Da war er nicht Einzige und der letzte. Das Zum-Zum wurde vom Kapitalismus auch gefressen, zunächst eine deutliche Mieterhöhung, darauf wurde investiert in eine Küche, das Essen war gut, der gesteigerte Umsatz reichte aber nicht, es folgte eine Pizzeria und nun ist es eine Cocktailbar.
Diese Geschichte habe ich ein kleines bisschen auf den Begriff Kneipe verkürzt.

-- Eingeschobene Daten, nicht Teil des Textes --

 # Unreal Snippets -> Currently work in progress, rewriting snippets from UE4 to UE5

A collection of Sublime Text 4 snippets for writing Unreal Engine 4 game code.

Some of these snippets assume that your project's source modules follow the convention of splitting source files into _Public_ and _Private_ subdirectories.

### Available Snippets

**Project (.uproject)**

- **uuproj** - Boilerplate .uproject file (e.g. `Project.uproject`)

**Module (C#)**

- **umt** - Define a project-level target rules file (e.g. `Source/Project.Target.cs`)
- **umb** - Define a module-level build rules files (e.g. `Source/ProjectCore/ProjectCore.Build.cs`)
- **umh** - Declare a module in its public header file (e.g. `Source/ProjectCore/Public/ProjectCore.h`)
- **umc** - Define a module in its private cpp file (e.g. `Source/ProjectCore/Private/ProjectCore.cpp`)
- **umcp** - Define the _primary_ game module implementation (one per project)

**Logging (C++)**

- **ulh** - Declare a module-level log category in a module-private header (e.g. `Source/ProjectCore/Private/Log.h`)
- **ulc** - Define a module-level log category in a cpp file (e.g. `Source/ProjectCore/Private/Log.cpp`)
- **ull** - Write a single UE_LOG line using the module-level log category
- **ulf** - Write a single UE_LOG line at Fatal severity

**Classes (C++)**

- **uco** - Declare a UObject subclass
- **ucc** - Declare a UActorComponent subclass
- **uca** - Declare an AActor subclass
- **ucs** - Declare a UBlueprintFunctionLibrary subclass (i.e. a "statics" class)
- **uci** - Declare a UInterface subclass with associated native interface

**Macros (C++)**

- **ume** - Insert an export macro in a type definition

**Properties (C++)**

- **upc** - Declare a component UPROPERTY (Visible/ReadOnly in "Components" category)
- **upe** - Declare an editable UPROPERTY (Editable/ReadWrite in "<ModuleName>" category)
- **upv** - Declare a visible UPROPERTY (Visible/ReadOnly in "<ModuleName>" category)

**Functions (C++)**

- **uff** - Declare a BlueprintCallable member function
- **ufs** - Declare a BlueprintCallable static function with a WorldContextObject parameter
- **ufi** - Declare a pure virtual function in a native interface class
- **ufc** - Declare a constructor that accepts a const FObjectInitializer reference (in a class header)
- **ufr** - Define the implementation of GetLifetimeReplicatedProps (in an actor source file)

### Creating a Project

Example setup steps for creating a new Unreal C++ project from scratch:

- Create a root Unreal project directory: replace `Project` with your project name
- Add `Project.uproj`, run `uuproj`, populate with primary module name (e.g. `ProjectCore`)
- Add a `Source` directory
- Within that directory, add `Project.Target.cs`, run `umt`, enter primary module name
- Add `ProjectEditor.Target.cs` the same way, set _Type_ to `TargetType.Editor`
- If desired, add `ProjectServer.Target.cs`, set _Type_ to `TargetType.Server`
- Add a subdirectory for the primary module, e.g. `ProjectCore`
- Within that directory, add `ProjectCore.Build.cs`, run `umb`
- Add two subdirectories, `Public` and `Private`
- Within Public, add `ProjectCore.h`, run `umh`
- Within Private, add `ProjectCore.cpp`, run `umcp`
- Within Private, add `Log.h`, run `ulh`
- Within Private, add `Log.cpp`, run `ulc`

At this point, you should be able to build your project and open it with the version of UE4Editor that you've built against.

Fritze, er war Rentner und wann Fritze im Biesentaler Hof auftauchte, weiß ich nicht. Ich hatte einen Laden neben dem Biesentaler Hof und habe mich als Vertreter der von der Sanierung betroffenen Mieter in die Betroffenenvertretung wählen lassen. Aus diesem Grund pflegte ich die Kontakte in der Straße. Wenn ich in das Lokal kam und Fritze da war, würfelten er und der Wirt um einen „Kümmerling“, was ein Kräuterlikör ist. Meistens hatte er schon glasige Augen. Wer verlor zahlte die beiden Liköre. Da er aber das Lokal noch bis zum letzten Gast aufhalten wollte, trank der Wirt seinen xten Kümmerling nicht gerne selber, den gewonnenen mußte er schon selber trinken, den verlorenen nur Anfangs. Das ist so eine Regelung von Ehre. Bevor ich mein Bier ausgetrunken hatte, wurden mir zwei oder drei von den Likören zugeschoben, bevor ich mich verdrücken konnte.
Eines Tages war nur Fritze im Hof, ich sah herein, da beschloß der Wirt die neue Konkurrenz in Augenschein zu nehmen. Die Zapfhähne und Gläser wurden gespült, das Licht gelöscht und den Eingang durch Holzrollläden mit Sicherungseinrichtung verschlossen. Nach dem ersten Bier im Storchennest erzählte Fritz von seinem letzten bedrückenden Erlebnis. Er war im Puff um die Ecke, genaue Adresse kann im Soldiner Eck bei Inge nachgefragt werden, und da war auf der einen Seite sein Bedürfnis und auf der anderen der Trainingszustand. Das mußte begossen, ähh ertränkt werden.
Apropos Inge, als Überlebende versucht sie die Geschichtsschreibung a la Caesar-Style zu manipulieren. Von wegen im Wedding wird nur Schultheiß getrunken. Im Biesentaler Hof gab es immer und nur Berliner Kindl.
Jedenfalls habe ich Fritze nie ohne den Gastwirt getroffen.